As we mark International Women's Day this March, I'm reminded that progress is never guaranteed - it's built one conversation, one innovation, one choice at a time.

Every day, I walk into work knowing I'm one of relatively few women leading in a traditionally male-dominated industry. Security technology might not be the first space people think of when they talk about women in tech, but it's precisely in areas like ours that the perspectives and lived experience of women can reshape not just products, but people's sense of safety and confidence in the world around them.

I became passionate about security because it matters in the most personal of ways: how we feel when we leave home, travel to meet friends, walk back from work, and, ultimately, how we feel the moment we arrive at our front door. But in my conversations -  with women colleagues, friends and customers - it became clear that many of the accepted assumptions about safety simply didn't reflect reality.

That's why earlier this year, Ultion published research exploring how women feel about safety after dark. What we found isn't just a set of statistics; it's a narrative about how women adapt their lives in response to fear. More than two-thirds of women reported feeling less safe when the nights draw in, and many adjust their routines - avoiding social plans, altering routes home, calling someone on a walk back - simply to feel safer. Crucially, a significant proportion say the moment they most feel vulnerable is approaching their own front door, fumbling for keys in the dark.

Those insights haven't just shaped our research agenda - they've shaped my view on what smart security must be. Smart technology, from keyless access to app-enabled locks, isn't about bells and whistles.
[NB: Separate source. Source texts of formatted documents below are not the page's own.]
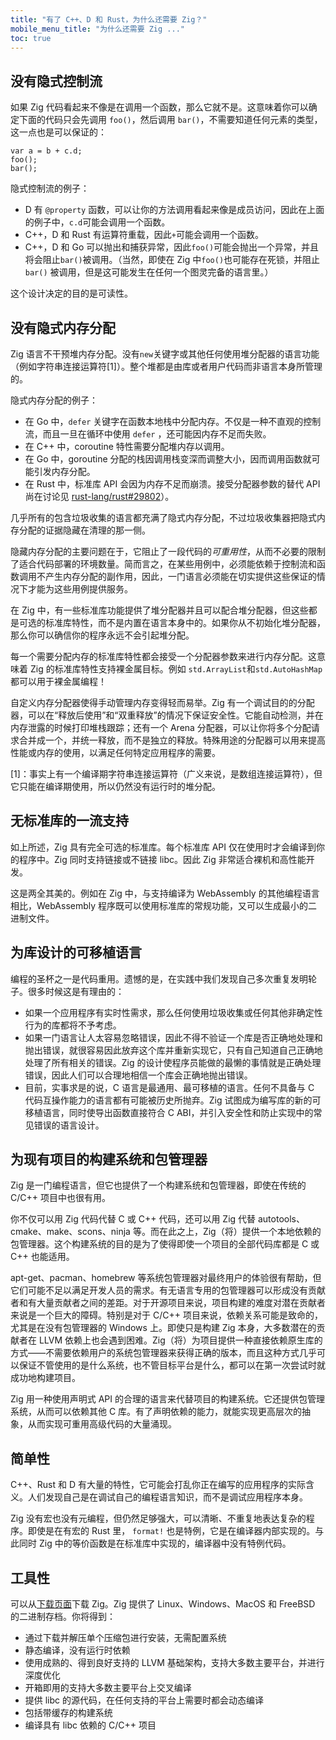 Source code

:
 ```yaml
---
title: "有了 C++、D 和 Rust，为什么还需要 Zig？"
mobile_menu_title: "为什么还需要 Zig ..."
toc: true
---
```



## 没有隐式控制流

如果 Zig 代码看起来不像是在调用一个函数，那么它就不是。这意味着你可以确定下面的代码只会先调用 `foo()`，然后调用 `bar()`，不需要知道任何元素的类型，这一点也是可以保证的：

```zig
var a = b + c.d;
foo();
bar();
```

隐式控制流的例子：

* D 有 `@property` 函数，可以让你的方法调用看起来像是成员访问，因此在上面的例子中，`c.d`可能会调用一个函数。
* C++，D 和 Rust 有运算符重载，因此`+`可能会调用一个函数。
* C++，D 和 Go 可以抛出和捕获异常，因此`foo()`可能会抛出一个异常，并且将会阻止`bar()`被调用。（当然，即使在 Zig 中`foo()`也可能存在死锁，并阻止 `bar()` 被调用，但是这可能发生在任何一个图灵完备的语言里。）

这个设计决定的目的是可读性。

## 没有隐式内存分配

Zig 语言不干预堆内存分配。没有`new`关键字或其他任何使用堆分配器的语言功能（例如字符串连接运算符[1]）。整个堆都是由库或者用户代码而非语言本身所管理的。

隐式内存分配的例子：

* 在 Go 中，`defer` 关键字在函数本地栈中分配内存。不仅是一种不直观的控制流，而且一旦在循环中使用 `defer` ，还可能因内存不足而失败。
* 在 C++ 中，coroutine 特性需要分配堆内存以调用。
* 在 Go 中，goroutine 分配的栈因调用栈变深而调整大小，因而调用函数就可能引发内存分配。
* 在 Rust 中，标准库 API 会因为内存不足而崩溃。接受分配器参数的替代 API 尚在讨论见 [rust-lang/rust#29802](https://github.com/rust-lang/rust/issues/29802)）。

几乎所有的包含垃圾收集的语言都充满了隐式内存分配，不过垃圾收集器把隐式内存分配的证据隐藏在清理的那一侧。

隐藏内存分配的主要问题在于，它阻止了一段代码的*可重用性*，从而不必要的限制了适合代码部署的环境数量。简而言之，在某些用例中，必须能依赖于控制流和函数调用不产生内存分配的副作用，因此，一门语言必须能在切实提供这些保证的情况下才能为这些用例提供服务。

在 Zig 中，有一些标准库功能提供了堆分配器并且可以配合堆分配器，但这些都是可选的标准库特性，而不是内置在语言本身中的。如果你从不初始化堆分配器，那么你可以确信你的程序永远不会引起堆分配。

每一个需要分配内存的标准库特性都会接受一个分配器参数来进行内存分配。这意味着 Zig 的标准库特性支持裸金属目标。例如 `std.ArrayList`和`std.AutoHashMap`都可以用于裸金属编程！

自定义内存分配器使得手动管理内存变得轻而易举。Zig 有一个调试目的的分配器，可以在“释放后使用”和“双重释放”的情况下保证安全性。它能自动检测，并在内存泄露的时候打印堆栈跟踪；还有一个 Arena 分配器，可以让你将多个分配请求合并成一个，并统一释放，而不是独立的释放。特殊用途的分配器可以用来提高性能或内存的使用，以满足任何特定应用程序的需要。

[1]：事实上有一个编译期字符串连接运算符（广义来说，是数组连接运算符），但它只能在编译期使用，所以仍然没有运行时的堆分配。

## 无标准库的一流支持

如上所述，Zig 具有完全可选的标准库。每个标准库 API 仅在使用时才会编译到你的程序中。Zig 同时支持链接或不链接 libc。因此 Zig 非常适合裸机和高性能开发。

这是两全其美的。例如在 Zig 中，与支持编译为 WebAssembly 的其他编程语言相比，WebAssembly 程序既可以使用标准库的常规功能，又可以生成最小的二进制文件。

## 为库设计的可移植语言

编程的圣杯之一是代码重用。遗憾的是，在实践中我们发现自己多次重复发明轮子。很多时候这是有理由的：

 * 如果一个应用程序有实时性需求，那么任何使用垃圾收集或任何其他非确定性行为的库都将不予考虑。
 * 如果一门语言让人太容易忽略错误，因此不得不验证一个库是否正确地处理和抛出错误，就很容易因此放弃这个库并重新实现它，只有自己知道自己正确地处理了所有相关的错误。Zig 的设计使程序员能做的最懒的事情就是正确处理错误，因此人们可以合理地相信一个库会正确地抛出错误。
 * 目前，实事求是的说，C 语言是最通用、最可移植的语言。任何不具备与 C 代码互操作能力的语言都有可能被历史所抛弃。Zig 试图成为编写库的新的可移植语言，同时使导出函数直接符合 C ABI，并引入安全性和防止实现中的常见错误的语言设计。

## 为现有项目的构建系统和包管理器

Zig 是一门编程语言，但它也提供了一个构建系统和包管理器，即使在传统的 C/C++ 项目中也很有用。

你不仅可以用 Zig 代码代替 C 或 C++ 代码，还可以用 Zig 代替 autotools、cmake、make、scons、ninja 等。而在此之上，Zig（将）提供一个本地依赖的包管理器。这个构建系统的目的是为了使得即使一个项目的全部代码库都是 C 或 C++ 也能适用。

apt-get、pacman、homebrew 等系统包管理器对最终用户的体验很有帮助，但它们可能不足以满足开发人员的需求。有无语言专用的包管理器可以形成没有贡献者和有大量贡献者之间的差距。对于开源项目来说，项目构建的难度对潜在贡献者来说是一个巨大的障碍。特别是对于 C/C++ 项目来说，依赖关系可能是致命的，尤其是在没有包管理器的 Windows 上。即使只是构建 Zig 本身，大多数潜在的贡献者在 LLVM 依赖上也会遇到困难。Zig（将）为项目提供一种直接依赖原生库的方式——不需要依赖用户的系统包管理器来获得正确的版本，而且这种方式几乎可以保证不管使用的是什么系统，也不管目标平台是什么，都可以在第一次尝试时就成功地构建项目。

Zig 用一种使用声明式 API 的合理的语言来代替项目的构建系统。它还提供包管理系统，从而可以依赖其他 C 库。有了声明依赖的能力，就能实现更高层次的抽象，从而实现可重用高级代码的大量涌现。

## 简单性

C++、Rust 和 D 有大量的特性，它可能会打乱你正在编写的应用程序的实际含义。人们发现自己是在调试自己的编程语言知识，而不是调试应用程序本身。

Zig 没有宏也没有元编程，但仍然足够强大，可以清晰、不重复地表达复杂的程序。即使是在有宏的 Rust 里， `format!` 也是特例，它是在编译器内部实现的。与此同时 Zig 中的等价函数是在标准库中实现的，编译器中没有特例代码。

## 工具性

可以从[下载页面](../../downloads/)下载 Zig。Zig 提供了 Linux、Windows、MacOS 和 FreeBSD 的二进制存档。你将得到：

* 通过下载并解压单个压缩包进行安装，无需配置系统
* 静态编译，没有运行时依赖
* 使用成熟的、得到良好支持的 LLVM 基础架构，支持大多数主要平台，并进行深度优化
* 开箱即用的支持大多数主要平台上交叉编译
* 提供 libc 的源代码，在任何支持的平台上需要时都会动态编译
* 包括带缓存的构建系统
* 编译具有 libc 依赖的 C/C++ 项目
It's about eliminating moments of vulnerability that most of us have learned to tolerate as part of everyday life.

As a woman in this industry, I've also learned that challenging norms isn't optional - it's essential. I've often been the only woman in the room, navigating conversations about engineering, testing, and innovation while bringing the lived experience of real security needs to the table. That perspective, forged through both professional expertise and personal experience, is where true innovation starts.

But progress extends beyond any one company; we need more women in tech, particularly in leadership roles, not as tokens, but as drivers of change. The world's most pressing security challenges, whether at home, at work, or online, cannot be solved by homogeneous thinking. Technology is never truly safe unless the people who build it reflect the people who use it.

This International Women's Day, let's celebrate the women who have already opened doors, both literally and figuratively, and make a collective commitment to widening the path ahead. Let's champion equity in tech not because it's a box to be ticked, but because it results in products that genuinely make lives safer and more inclusive.